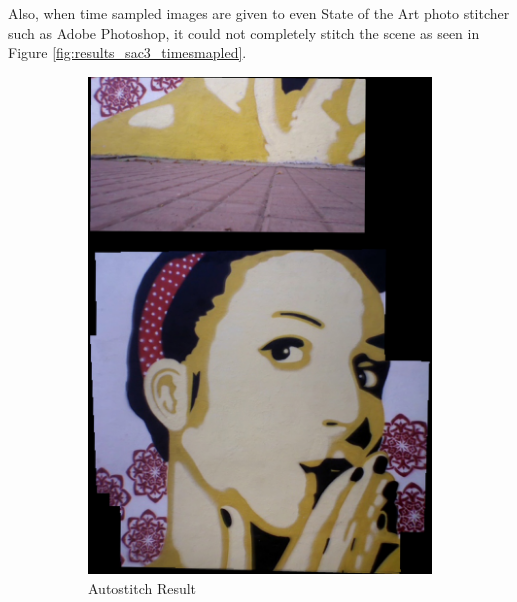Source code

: Also, when time sampled images are given to even State of the Art photo stitcher
such as Adobe Photoshop, it could not completely stitch the scene as seen in
Figure \ref{fig:results_sac3_timesmapled}.

\begin{figure}[t!]
\centering
\begin{subfigure}[b]{0.4\textwidth}
\centering
\includegraphics[width=\linewidth]{figures/sac3/uniform_sampled/autostitch.jpg}
\caption{Autostitch Result}
\end{subfigure}
\begin{subfigure}[b]{0.4\textwidth}
\centering

\end{subfigure}
\end{figure}
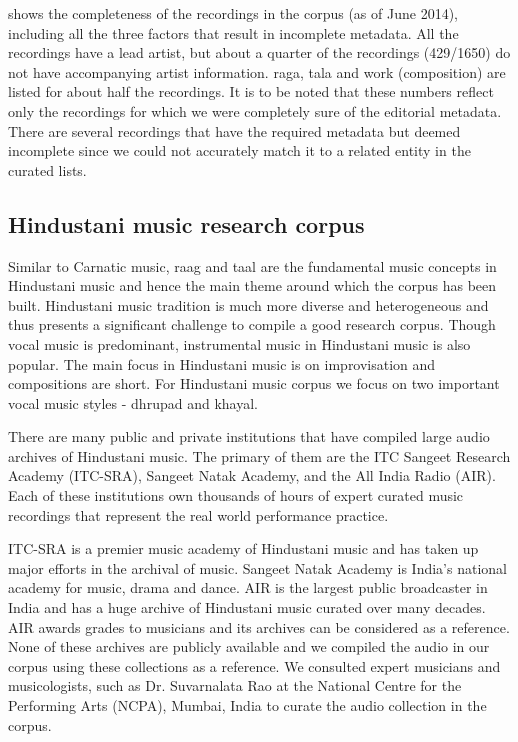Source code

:  shows the completeness of the recordings in the corpus (as of June 2014), including all the three factors that result in incomplete metadata. All the recordings have a lead artist, but about a quarter of the recordings (429/1650) do not have accompanying artist information. \Gls{raga}, \gls{tala} and work (composition) are listed for about half the recordings. It is to be noted that these numbers reflect only the recordings for which we were completely sure of the editorial metadata. There are several recordings that have the required metadata but deemed incomplete since we could not accurately match it to a related entity in the curated lists. 
%
\subsection{Hindustani music research corpus}\label{sec:cmhmcorpora}
Similar to Carnatic music, \gls{raag} and \gls{taal} are the fundamental music concepts in Hindustani music and hence the main theme around which the corpus has been built. Hindustani music tradition is much more diverse and heterogeneous and thus presents a significant challenge to compile a good research corpus. Though vocal music is predominant, instrumental music in Hindustani music is also popular. The main focus in Hindustani music is on improvisation and compositions are short. For Hindustani music corpus we focus on two important vocal music styles - \gls{dhrupad} and \gls{khayal}. 

There are many public and private institutions that have compiled large audio archives of Hindustani music. The primary of them are the ITC Sangeet Research Academy (ITC-SRA), Sangeet Natak Academy, and the All India Radio (AIR). Each of these institutions own thousands of hours of expert curated music recordings that represent the real world performance practice. 

ITC-SRA is a premier music academy of Hindustani music and has taken up major efforts in the archival of music. Sangeet Natak Academy is India's national academy for music, drama and dance. AIR is the largest public broadcaster in India and has a huge archive of Hindustani music curated over many decades. AIR awards grades to musicians and its archives can be considered as a reference. None of these archives are publicly available and we compiled the audio in our corpus using these collections as a reference. We consulted expert musicians and musicologists, such as Dr. Suvarnalata Rao at the National Centre for the Performing Arts (NCPA), Mumbai, India to curate the audio collection in the corpus. 


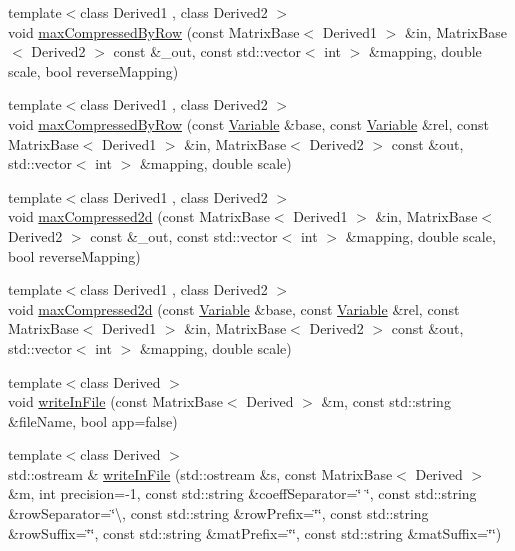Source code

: \begin{DoxyCompactItemize}
\item 
{\footnotesize template$<$class Derived1 , class Derived2 $>$ }\\void \hyperlink{namespaceocra_1_1utils_a6216ad7fe2fb3ce0e894167f8f7d08b8}{max\+Compressed\+By\+Row} (const Matrix\+Base$<$ Derived1 $>$ \&in, Matrix\+Base$<$ Derived2 $>$ const \&\+\_\+out, const std\+::vector$<$ int $>$ \&mapping, double scale, bool reverse\+Mapping)
\item 
{\footnotesize template$<$class Derived1 , class Derived2 $>$ }\\void \hyperlink{namespaceocra_1_1utils_a0d2b985e493c0d62782921b92d0f92a9}{max\+Compressed\+By\+Row} (const \hyperlink{classocra_1_1Variable}{Variable} \&base, const \hyperlink{classocra_1_1Variable}{Variable} \&rel, const Matrix\+Base$<$ Derived1 $>$ \&in, Matrix\+Base$<$ Derived2 $>$ const \&out, std\+::vector$<$ int $>$ \&mapping, double scale)
\item 
{\footnotesize template$<$class Derived1 , class Derived2 $>$ }\\void \hyperlink{namespaceocra_1_1utils_ac4a24bd4a452b6c09129dcf5b7f620a2}{max\+Compressed2d} (const Matrix\+Base$<$ Derived1 $>$ \&in, Matrix\+Base$<$ Derived2 $>$ const \&\+\_\+out, const std\+::vector$<$ int $>$ \&mapping, double scale, bool reverse\+Mapping)
\item 
{\footnotesize template$<$class Derived1 , class Derived2 $>$ }\\void \hyperlink{namespaceocra_1_1utils_ab1811bfb0b7d5ab451e9fea88093027e}{max\+Compressed2d} (const \hyperlink{classocra_1_1Variable}{Variable} \&base, const \hyperlink{classocra_1_1Variable}{Variable} \&rel, const Matrix\+Base$<$ Derived1 $>$ \&in, Matrix\+Base$<$ Derived2 $>$ const \&out, std\+::vector$<$ int $>$ \&mapping, double scale)
\item 
{\footnotesize template$<$class Derived $>$ }\\void \hyperlink{namespaceocra_1_1utils_a3f12986cd4d4a40293f6003d9a86a45c}{write\+In\+File} (const Matrix\+Base$<$ Derived $>$ \&m, const std\+::string \&file\+Name, bool app=false)
\item 
{\footnotesize template$<$class Derived $>$ }\\std\+::ostream \& \hyperlink{namespaceocra_1_1utils_ac3e209e5a700c28cc6e38d79113017f2}{write\+In\+File} (std\+::ostream \&s, const Matrix\+Base$<$ Derived $>$ \&m, int precision=-\/1, const std\+::string \&coeff\+Separator=\char`\"{} \char`\"{}, const std\+::string \&row\+Separator=\char`\"{}\textbackslash{}, const std\+::string \&row\+Prefix=\char`\"{}\char`\"{}, const std\+::string \&row\+Suffix=\char`\"{}\char`\"{}, const std\+::string \&mat\+Prefix=\char`\"{}\char`\"{}, const std\+::string \&mat\+Suffix=\char`\"{}\char`\"{})

\end{DoxyCompactItemize}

§ Task
With images omitted, output the data exactly as given.

§ Completed exercise
Source code

: Also, when time sampled images are given to even State of the Art photo stitcher
such as Adobe Photoshop, it could not completely stitch the scene as seen in
Figure \ref{fig:results_sac3_timesmapled}.

\begin{figure}[t!]
\centering
\begin{subfigure}[b]{0.4\textwidth}
\centering
\includegraphics[width=\linewidth]{figures/sac3/uniform_sampled/autostitch.jpg}
\caption{Autostitch Result}
\end{subfigure}
\begin{subfigure}[b]{0.4\textwidth}
\centering

\end{subfigure}
\end{figure}
Source code

:  shows the completeness of the recordings in the corpus (as of June 2014), including all the three factors that result in incomplete metadata. All the recordings have a lead artist, but about a quarter of the recordings (429/1650) do not have accompanying artist information. \Gls{raga}, \gls{tala} and work (composition) are listed for about half the recordings. It is to be noted that these numbers reflect only the recordings for which we were completely sure of the editorial metadata. There are several recordings that have the required metadata but deemed incomplete since we could not accurately match it to a related entity in the curated lists. 
%
\subsection{Hindustani music research corpus}\label{sec:cmhmcorpora}
Similar to Carnatic music, \gls{raag} and \gls{taal} are the fundamental music concepts in Hindustani music and hence the main theme around which the corpus has been built. Hindustani music tradition is much more diverse and heterogeneous and thus presents a significant challenge to compile a good research corpus. Though vocal music is predominant, instrumental music in Hindustani music is also popular. The main focus in Hindustani music is on improvisation and compositions are short. For Hindustani music corpus we focus on two important vocal music styles - \gls{dhrupad} and \gls{khayal}. 

There are many public and private institutions that have compiled large audio archives of Hindustani music. The primary of them are the ITC Sangeet Research Academy (ITC-SRA), Sangeet Natak Academy, and the All India Radio (AIR). Each of these institutions own thousands of hours of expert curated music recordings that represent the real world performance practice. 

ITC-SRA is a premier music academy of Hindustani music and has taken up major efforts in the archival of music. Sangeet Natak Academy is India's national academy for music, drama and dance. AIR is the largest public broadcaster in India and has a huge archive of Hindustani music curated over many decades. AIR awards grades to musicians and its archives can be considered as a reference. None of these archives are publicly available and we compiled the audio in our corpus using these collections as a reference. We consulted expert musicians and musicologists, such as Dr. Suvarnalata Rao at the National Centre for the Performing Arts (NCPA), Mumbai, India to curate the audio collection in the corpus. 


Source code

: \begin{DoxyCompactItemize}
\item 
{\footnotesize template$<$class Derived1 , class Derived2 $>$ }\\void \hyperlink{namespaceocra_1_1utils_a6216ad7fe2fb3ce0e894167f8f7d08b8}{max\+Compressed\+By\+Row} (const Matrix\+Base$<$ Derived1 $>$ \&in, Matrix\+Base$<$ Derived2 $>$ const \&\+\_\+out, const std\+::vector$<$ int $>$ \&mapping, double scale, bool reverse\+Mapping)
\item 
{\footnotesize template$<$class Derived1 , class Derived2 $>$ }\\void \hyperlink{namespaceocra_1_1utils_a0d2b985e493c0d62782921b92d0f92a9}{max\+Compressed\+By\+Row} (const \hyperlink{classocra_1_1Variable}{Variable} \&base, const \hyperlink{classocra_1_1Variable}{Variable} \&rel, const Matrix\+Base$<$ Derived1 $>$ \&in, Matrix\+Base$<$ Derived2 $>$ const \&out, std\+::vector$<$ int $>$ \&mapping, double scale)
\item 
{\footnotesize template$<$class Derived1 , class Derived2 $>$ }\\void \hyperlink{namespaceocra_1_1utils_ac4a24bd4a452b6c09129dcf5b7f620a2}{max\+Compressed2d} (const Matrix\+Base$<$ Derived1 $>$ \&in, Matrix\+Base$<$ Derived2 $>$ const \&\+\_\+out, const std\+::vector$<$ int $>$ \&mapping, double scale, bool reverse\+Mapping)
\item 
{\footnotesize template$<$class Derived1 , class Derived2 $>$ }\\void \hyperlink{namespaceocra_1_1utils_ab1811bfb0b7d5ab451e9fea88093027e}{max\+Compressed2d} (const \hyperlink{classocra_1_1Variable}{Variable} \&base, const \hyperlink{classocra_1_1Variable}{Variable} \&rel, const Matrix\+Base$<$ Derived1 $>$ \&in, Matrix\+Base$<$ Derived2 $>$ const \&out, std\+::vector$<$ int $>$ \&mapping, double scale)
\item 
{\footnotesize template$<$class Derived $>$ }\\void \hyperlink{namespaceocra_1_1utils_a3f12986cd4d4a40293f6003d9a86a45c}{write\+In\+File} (const Matrix\+Base$<$ Derived $>$ \&m, const std\+::string \&file\+Name, bool app=false)
\item 
{\footnotesize template$<$class Derived $>$ }\\std\+::ostream \& \hyperlink{namespaceocra_1_1utils_ac3e209e5a700c28cc6e38d79113017f2}{write\+In\+File} (std\+::ostream \&s, const Matrix\+Base$<$ Derived $>$ \&m, int precision=-\/1, const std\+::string \&coeff\+Separator=\char`\"{} \char`\"{}, const std\+::string \&row\+Separator=\char`\"{}\textbackslash{}, const std\+::string \&row\+Prefix=\char`\"{}\char`\"{}, const std\+::string \&row\+Suffix=\char`\"{}\char`\"{}, const std\+::string \&mat\+Prefix=\char`\"{}\char`\"{}, const std\+::string \&mat\+Suffix=\char`\"{}\char`\"{})

\end{DoxyCompactItemize}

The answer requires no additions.